__DESCRIPTION OF THE TASK__
Please write out the final portion of the records below exactly: the line containing "- **Treasure Hunters**: Competing", every line after it, and nothing else.

[Document images with source code]

# # # # #

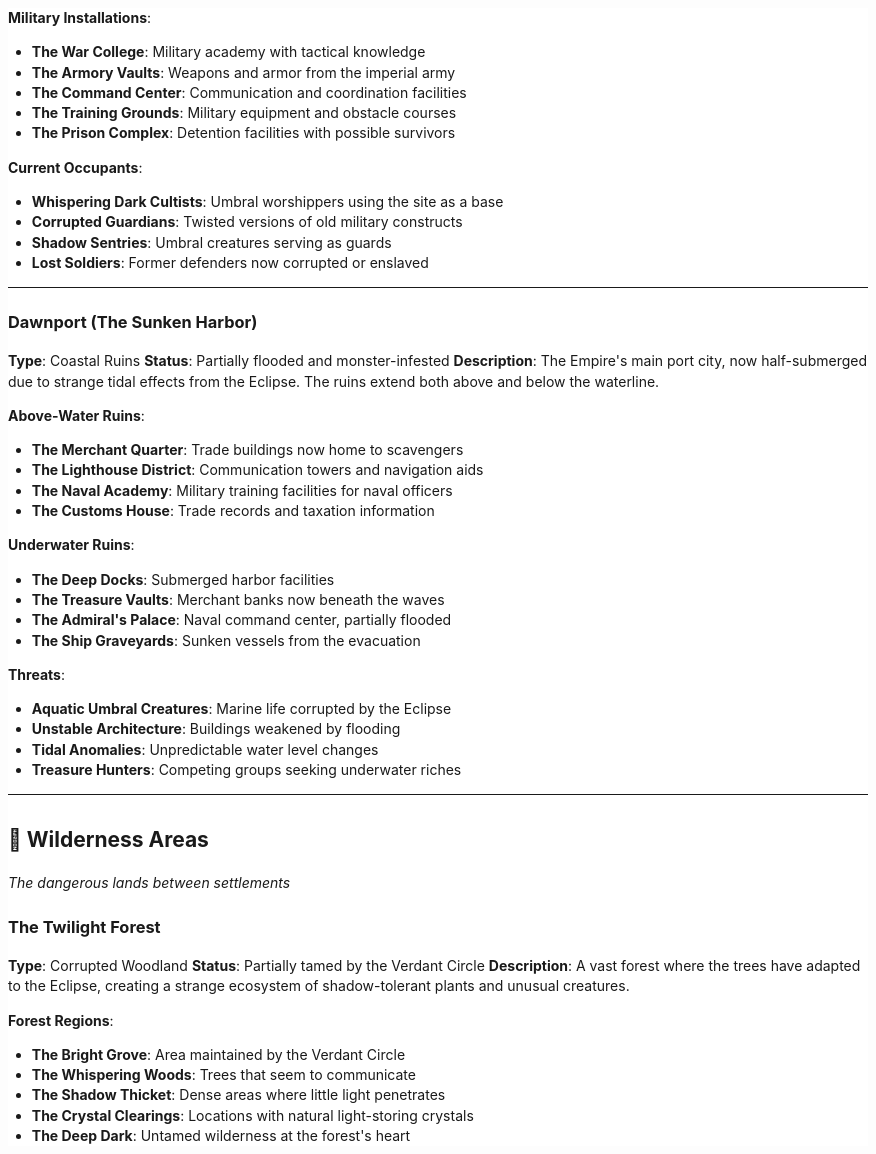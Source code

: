 **Military Installations**:
- **The War College**: Military academy with tactical knowledge
- **The Armory Vaults**: Weapons and armor from the imperial army
- **The Command Center**: Communication and coordination facilities
- **The Training Grounds**: Military equipment and obstacle courses
- **The Prison Complex**: Detention facilities with possible survivors

**Current Occupants**:
- **Whispering Dark Cultists**: Umbral worshippers using the site as a base
- **Corrupted Guardians**: Twisted versions of old military constructs
- **Shadow Sentries**: Umbral creatures serving as guards
- **Lost Soldiers**: Former defenders now corrupted or enslaved

---

### Dawnport (The Sunken Harbor)
**Type**: Coastal Ruins
**Status**: Partially flooded and monster-infested
**Description**: The Empire's main port city, now half-submerged due to strange tidal effects from the Eclipse. The ruins extend both above and below the waterline.

**Above-Water Ruins**:
- **The Merchant Quarter**: Trade buildings now home to scavengers
- **The Lighthouse District**: Communication towers and navigation aids
- **The Naval Academy**: Military training facilities for naval officers
- **The Customs House**: Trade records and taxation information

**Underwater Ruins**:
- **The Deep Docks**: Submerged harbor facilities
- **The Treasure Vaults**: Merchant banks now beneath the waves
- **The Admiral's Palace**: Naval command center, partially flooded
- **The Ship Graveyards**: Sunken vessels from the evacuation

**Threats**:
- **Aquatic Umbral Creatures**: Marine life corrupted by the Eclipse
- **Unstable Architecture**: Buildings weakened by flooding
- **Tidal Anomalies**: Unpredictable water level changes
- **Treasure Hunters**: Competing groups seeking underwater riches

---

## 🌲 Wilderness Areas
*The dangerous lands between settlements*

### The Twilight Forest
**Type**: Corrupted Woodland
**Status**: Partially tamed by the Verdant Circle
**Description**: A vast forest where the trees have adapted to the Eclipse, creating a strange ecosystem of shadow-tolerant plants and unusual creatures.

**Forest Regions**:
- **The Bright Grove**: Area maintained by the Verdant Circle
- **The Whispering Woods**: Trees that seem to communicate
- **The Shadow Thicket**: Dense areas where little light penetrates
- **The Crystal Clearings**: Locations with natural light-storing crystals
- **The Deep Dark**: Untamed wilderness at the forest's heart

# # # # #

__RESULT OF THIS TASK__
- **Treasure Hunters**: Competing groups seeking underwater riches

---

## 🌲 Wilderness Areas
*The dangerous lands between settlements*

### The Twilight Forest
**Type**: Corrupted Woodland
**Status**: Partially tamed by the Verdant Circle
**Description**: A vast forest where the trees have adapted to the Eclipse, creating a strange ecosystem of shadow-tolerant plants and unusual creatures.

**Forest Regions**:
- **The Bright Grove**: Area maintained by the Verdant Circle
- **The Whispering Woods**: Trees that seem to communicate
- **The Shadow Thicket**: Dense areas where little light penetrates
- **The Crystal Clearings**: Locations with natural light-storing crystals
- **The Deep Dark**: Untamed wilderness at the forest's heart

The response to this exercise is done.